Synthesis and anti-HIV activity of 1,3,4,5-tetrahydro-2H-1,4-benzodiazepin-2-one (TBO) derivatives. Truncated 4,5,6,7-tetrahydro-5-methylimidazo[4,5,1-jk][1,4]benzodiazepin-2( 1H)-on es (TIBO) analogues.

H J Breslin M J Kukla T Kromis H Cullis F De Knaep R Pauwels K Andries E De Clercq M A Janssen P A Janssen

Bioorg Med Chem

Janssen Research Foundation, Spring House, PA 19477, USA.

Published: November 1999

The study explores the effectiveness of new compounds called TIBO, which significantly inhibit HIV-1 replication.
Researchers modified TIBO structures by removing a ring, resulting in a new set of compounds known as TBO.
Although TBO compounds show less potency than TIBO analogues, they still exhibit notable anti-HIV-1 activity.

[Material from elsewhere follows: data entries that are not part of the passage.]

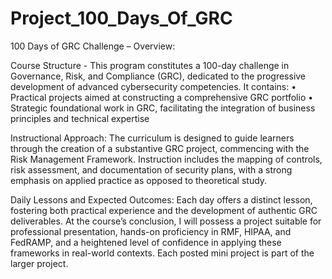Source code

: # Project_100_Days_Of_GRC
100 Days of GRC Challenge – Overview:

Course Structure -
This program constitutes a 100-day challenge in Governance, Risk, and Compliance (GRC), dedicated to the progressive development of advanced cybersecurity competencies. It contains:
•	Practical projects aimed at constructing a comprehensive GRC portfolio
•	Strategic foundational work in GRC, facilitating the integration of business principles and technical expertise

Instructional Approach:
The curriculum is designed to guide learners through the creation of a substantive GRC project, commencing with the Risk Management Framework. Instruction includes the mapping of controls, risk assessment, and documentation of security plans, with a strong emphasis on applied practice as opposed to theoretical study.

Daily Lessons and Expected Outcomes:
Each day offers a distinct lesson, fostering both practical experience and the development of authentic GRC deliverables. At the course’s conclusion, I will possess a project suitable for professional presentation, hands-on proficiency in RMF, HIPAA, and FedRAMP, and a heightened level of confidence in applying these frameworks in real-world contexts.
Each posted mini project is part of the larger project.
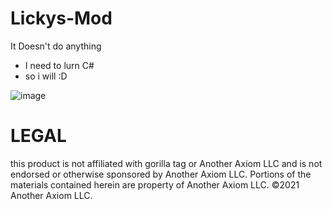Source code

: # Lickys-Mod
It Doesn't do anything

+ I need to lurn C# 
+ so i will :D

![image](https://user-images.githubusercontent.com/105146117/224386930-a34c88eb-b97a-484c-bc52-4e68a21815d2.png)

# LEGAL
this product is not affiliated with gorilla tag or 
Another Axiom LLC and is not endorsed or
otherwise sponsored by Another Axiom LLC.
Portions of the materials contained herein are 
property of Another Axiom LLC. ©2021 Another 
Axiom LLC.
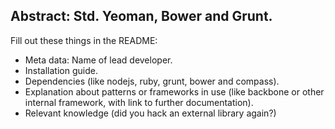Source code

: ## Abstract: Std. Yeoman, Bower and Grunt.

Fill out these things in the README:

* Meta data: Name of lead developer.
* Installation guide.
* Dependencies (like nodejs, ruby, grunt, bower and compass).
* Explanation about patterns or frameworks in use (like backbone or other internal framework, with link to further documentation).
* Relevant knowledge (did you hack an external library again?)
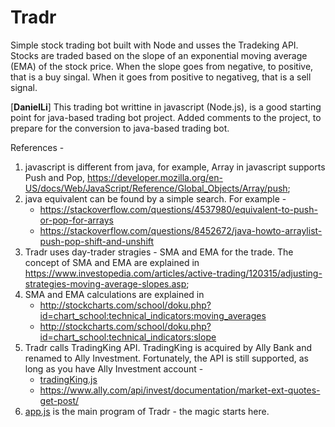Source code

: Tradr
=====

Simple stock trading bot built with Node and usses the Tradeking API. Stocks are traded based on the slope of an exponential moving average (EMA) of the stock price. When the slope goes from negative, to positive, that is a buy singal. When it goes from positive to negativeg, that is a sell signal.

[**DanielLi**] This trading bot writtine in javascript (Node.js), is a good starting point for java-based trading bot project. Added comments to the project, to prepare for the conversion to java-based trading bot.

References -

1. javascript is different from java, for example, Array in javascript supports Push and Pop, https://developer.mozilla.org/en-US/docs/Web/JavaScript/Reference/Global_Objects/Array/push;
2. java equivalent can be found by a simple search. For example - 
    -  https://stackoverflow.com/questions/4537980/equivalent-to-push-or-pop-for-arrays
    -  https://stackoverflow.com/questions/8452672/java-howto-arraylist-push-pop-shift-and-unshift
3. Tradr uses day-trader stragies - SMA and EMA for the trade. The concept of SMA and EMA are explained in https://www.investopedia.com/articles/active-trading/120315/adjusting-strategies-moving-average-slopes.asp;
4. SMA and EMA calculations are explained in 
    - http://stockcharts.com/school/doku.php?id=chart_school:technical_indicators:moving_averages
    - http://stockcharts.com/school/doku.php?id=chart_school:technical_indicators:slope
5. Tradr calls TradingKing API. TradingKing is acquired by Ally Bank and renamed to Ally Investment. Fortunately, the API is still supported, as long as you have Ally Investment account - 
    - [tradingKing.js](./tradingking.js)
    - https://www.ally.com/api/invest/documentation/market-ext-quotes-get-post/
6. [app.js](./app.js) is the main program of Tradr - the magic starts here.
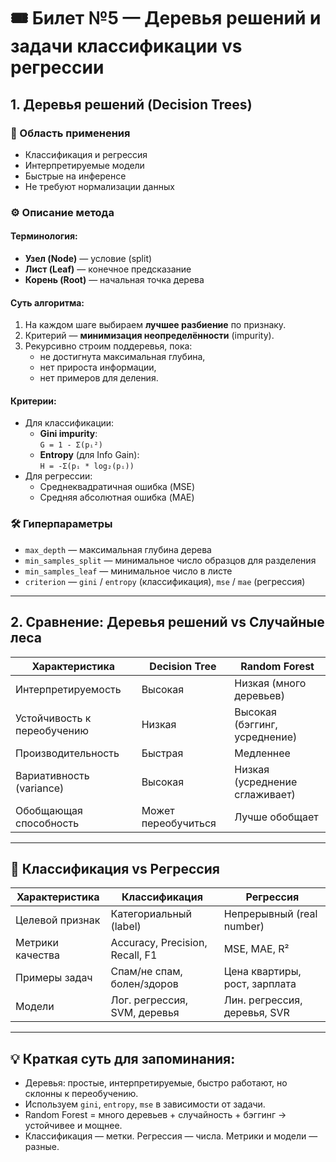 # 🎟 Билет №5 — Деревья решений и задачи классификации vs регрессии

## 1. Деревья решений (Decision Trees)

### 📌 Область применения
- Классификация и регрессия
- Интерпретируемые модели
- Быстрые на инференсе
- Не требуют нормализации данных

### ⚙️ Описание метода

#### Терминология:
- **Узел (Node)** — условие (split)
- **Лист (Leaf)** — конечное предсказание
- **Корень (Root)** — начальная точка дерева

#### Суть алгоритма:
1. На каждом шаге выбираем **лучшее разбиение** по признаку.
2. Критерий — **минимизация неопределённости** (impurity).
3. Рекурсивно строим поддеревья, пока:
   - не достигнута максимальная глубина,
   - нет прироста информации,
   - нет примеров для деления.

#### Критерии:
- Для классификации:
  - **Gini impurity**:  
    `G = 1 - Σ(pᵢ²)`
  - **Entropy** (для Info Gain):  
    `H = -Σ(pᵢ * log₂(pᵢ))`
- Для регрессии:
  - Среднеквадратичная ошибка (MSE)
  - Средняя абсолютная ошибка (MAE)

### 🛠 Гиперпараметры
- `max_depth` — максимальная глубина дерева
- `min_samples_split` — минимальное число образцов для разделения
- `min_samples_leaf` — минимальное число в листе
- `criterion` — `gini` / `entropy` (классификация), `mse` / `mae` (регрессия)

---

## 2. Сравнение: Деревья решений vs Случайные леса

| Характеристика          | Decision Tree               | Random Forest                         |
|-------------------------|-----------------------------|----------------------------------------|
| Интерпретируемость      | Высокая                     | Низкая (много деревьев)                |
| Устойчивость к переобучению | Низкая                     | Высокая (бэггинг, усреднение)          |
| Производительность      | Быстрая                     | Медленнее                              |
| Вариативность (variance) | Высокая                    | Низкая (усреднение сглаживает)         |
| Обобщающая способность  | Может переобучиться         | Лучше обобщает                         |

---

## 🔁 Классификация vs Регрессия

| Характеристика        | Классификация                     | Регрессия                           |
|-----------------------|------------------------------------|-------------------------------------|
| Целевой признак       | Категориальный (label)            | Непрерывный (real number)           |
| Метрики качества      | Accuracy, Precision, Recall, F1   | MSE, MAE, R²                        |
| Примеры задач         | Спам/не спам, болен/здоров        | Цена квартиры, рост, зарплата       |
| Модели                | Лог. регрессия, SVM, деревья      | Лин. регрессия, деревья, SVR        |

---

## 💡 Краткая суть для запоминания:

- Деревья: простые, интерпретируемые, быстро работают, но склонны к переобучению.
- Используем `gini`, `entropy`, `mse` в зависимости от задачи.
- Random Forest = много деревьев + случайность + бэггинг → устойчивее и мощнее.
- Классификация — метки. Регрессия — числа. Метрики и модели — разные.
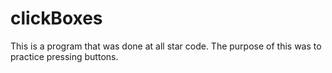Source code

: # clickBoxes
This is a program that was done at all star code. The purpose of this was to practice pressing buttons.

4,5,6,7-Tetrahydro-5-methylimidazo[4,5,1-jk][1,4]benzodiazepin-2(1 H)-ones (TIBO), 1, have been shown to significantly inhibit HIV-1 replication, as reported in detail in our prior publications. Since our earlier reports, we have modified the TIBO structures 1 by removing the 5-membered ring of 1, generating 1,3,4,5-tetrahydro-2H-1,4-benzodiazepin-2-ones (TBO), 4, a bicyclic series of compounds. Although compounds 4 possess modest activity when compared to TIBO analogues 1, they clearly demonstrated significant anti-HIV-1 activity.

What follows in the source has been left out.